Pada dasarnya, rasa kita tak setimpal. Namun
faktanya, pergimu tetap menjelma luka. Mengukung rutuk penyesalanku, dalam lembar-lembar penuh duka.-
Arumi merasakan darahnya berdesir cepat. Tungkainya berhenti melangkah. Ia terhenyak. Derit gerbang yang baru saja dibuka menjadi satu-satunya lantunan irama di tengah kecamuk tanya beserta rasa yang kembali memaksa menerobos. Sejak perjumpaan di taman sekolah yang berlangsung beberapa jam lalu, Arumi dapat memastikan tak ada yang perlu dikhawatirkan dari penampilan Erza. Pemuda itu masih melemparkan senyum berlesung pipit menawan meski sempat berlaku kikuk, tampilannya masih rapi tanpa cela dan wajahnya bersih tanpa luka. Satu-satunya hal mengkhawatirkan yang terngiang setelah pertemuan keduanya di benak Arumi mungkin tentang lonjakan rasa bersalahnya, serta raut kecewa Erza ketika ia memilih menolak pinta pemuda itu.
Kembali Arumi berjibaku dengan berbagai macam rasa yang lagi-lagi menyeruak. Daksanya ia biarkan mematung di tempat, belum berani mendekat memastikan kecamuk persepsi yang terus menari-nari. Sementara, obsidian kecokelatan miliknya terus menatap lekat raga penuh lebam Erza yang duduk menunduk di beranda rumahnya. Arumi yakin Erza telah mengetahui kedatangannya lewat suara motor Tala serta derit pagar yang di geser, hanya saja pemuda itu sama sekali tak bereaksi, tetap terpaku dengan kepala tertunduk.
"Itu Erza 'kan?" Lontaran tanya Tala membuat Arumi terkesiap, sadar atas keterpakuannya. Tala sudah berdiri di sebelah Arumi tanpa melepas helm full face miliknya. "Dia masuk lewat mana, ya? Bukannya tadi pagarnya lo gembok, Jingga?" cetus Tala keheranan, tetapi terasa konyol bagi Arumi, membuatnya tak kuasa menahan dengkusan geli.
Tentu saja Erza bisa masuk, karena Arumi yang meminta khusus ART-nya untuk menetap lebih lama hari ini, sebab dirinya yang akan pulang larut. Tebakannya Erza pasti berpapasan dengan Bibi, sebelum wanita paruh baya itu berpamitan pulang di pukul sepuluh malam tadi.
Pemikiran yang melintas lantas menyentak. Pesan singkat yang dikirim Bibi ketika hendak mengabari untuk berpamitan pulang, sudah lewat sejak dua jam yang lalu. Itu berarti, Erza dengan keadaannya yang memprihatinkan sudah menanti selama itu. Tiba-tiba saja sesak lagi-lagi hadir, menghimpit dadanya, membuat aliran panas dengan cepat membasahi mata. Rasa bersalah atas pengabaian yang sedari tadi coba ia tekan kembali muncul. Arumi sungguhan tak tega melihat kekacauan Erza.

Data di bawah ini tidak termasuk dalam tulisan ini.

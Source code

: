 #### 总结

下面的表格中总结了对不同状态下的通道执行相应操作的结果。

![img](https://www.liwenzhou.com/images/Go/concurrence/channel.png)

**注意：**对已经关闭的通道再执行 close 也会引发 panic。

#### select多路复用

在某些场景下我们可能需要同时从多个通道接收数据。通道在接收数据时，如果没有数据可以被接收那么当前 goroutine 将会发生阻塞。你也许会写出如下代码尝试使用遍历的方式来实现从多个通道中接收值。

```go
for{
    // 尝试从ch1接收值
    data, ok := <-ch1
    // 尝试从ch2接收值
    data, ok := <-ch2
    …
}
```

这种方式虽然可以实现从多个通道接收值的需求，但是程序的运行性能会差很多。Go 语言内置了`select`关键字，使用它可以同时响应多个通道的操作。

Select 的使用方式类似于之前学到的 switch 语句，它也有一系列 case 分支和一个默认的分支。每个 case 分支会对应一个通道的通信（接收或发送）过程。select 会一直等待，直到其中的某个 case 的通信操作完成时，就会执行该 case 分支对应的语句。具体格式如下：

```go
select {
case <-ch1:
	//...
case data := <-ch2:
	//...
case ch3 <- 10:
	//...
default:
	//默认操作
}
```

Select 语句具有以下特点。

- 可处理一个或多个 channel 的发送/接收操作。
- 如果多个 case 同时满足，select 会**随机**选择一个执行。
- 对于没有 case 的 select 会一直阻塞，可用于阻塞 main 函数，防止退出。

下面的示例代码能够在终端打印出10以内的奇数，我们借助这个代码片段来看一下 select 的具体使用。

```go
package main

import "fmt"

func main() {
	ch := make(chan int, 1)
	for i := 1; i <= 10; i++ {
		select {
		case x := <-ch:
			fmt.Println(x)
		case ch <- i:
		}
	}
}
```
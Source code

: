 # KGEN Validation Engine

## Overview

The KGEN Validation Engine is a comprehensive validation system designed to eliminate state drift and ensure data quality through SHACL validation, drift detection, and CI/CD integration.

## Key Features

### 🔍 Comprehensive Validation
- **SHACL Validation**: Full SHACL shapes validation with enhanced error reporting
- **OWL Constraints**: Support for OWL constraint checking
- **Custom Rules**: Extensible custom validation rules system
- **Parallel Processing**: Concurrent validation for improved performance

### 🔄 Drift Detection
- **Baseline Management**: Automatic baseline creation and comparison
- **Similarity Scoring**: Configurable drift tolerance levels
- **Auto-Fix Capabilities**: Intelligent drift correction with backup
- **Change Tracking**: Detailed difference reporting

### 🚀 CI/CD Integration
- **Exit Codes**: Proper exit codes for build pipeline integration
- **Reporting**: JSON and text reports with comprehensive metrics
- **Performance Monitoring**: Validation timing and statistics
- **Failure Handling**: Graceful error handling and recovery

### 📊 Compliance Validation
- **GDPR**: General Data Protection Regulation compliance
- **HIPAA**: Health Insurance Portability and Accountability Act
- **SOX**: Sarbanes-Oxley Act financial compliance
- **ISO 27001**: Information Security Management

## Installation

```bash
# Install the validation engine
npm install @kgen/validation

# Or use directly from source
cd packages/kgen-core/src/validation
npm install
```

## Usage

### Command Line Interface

Sisi dalam hatinya balik memberontak. Arumi ingin bergegas menghampiri Erza, membawanya ke dalam dekapan, mengucap kalimat penenang, dan mengobati lebam fisik dan hati yang pemuda itu bawa. Meyakinkan bahwa mereka berdua pasti baik-baik saja, tanpa perlu mengorbankan rasa yang sudah terlanjur dalam. Namun demikian, masih tersisa kewarasan, bahwa ketidakmungkinan akan selalu bermain peran. Arumi masih ingat ikrar yang baru beberapa jam lalu kembali ia lantangkan di hadapan Tala, juga terhadap dirinya sendiri.
Jadi setelah tarikan napas panjang, dengan berat hati Arumi menoleh pada Tala. Ditatapnya pemuda jangkung itu dengan sorot permohonan, "Biarin gue ngomong sama Erza malam ini," pintanya lirih.
Tala melepas helm, kemudian mengarahkan penuh atensinya pada Arumi. "Silakan, Jingga. Gue nggak bakal pernah ngelarang, itu hak lo, kok," sahut Tala melempar senyum menenangkan.
"Gue janji cuma bakal ngelurusin semuanya lagi ke Erza." Arumi refleks memperjelas maksudnya, teringat akan pendar kecemasan Tala di taman sekolah sebelumnya.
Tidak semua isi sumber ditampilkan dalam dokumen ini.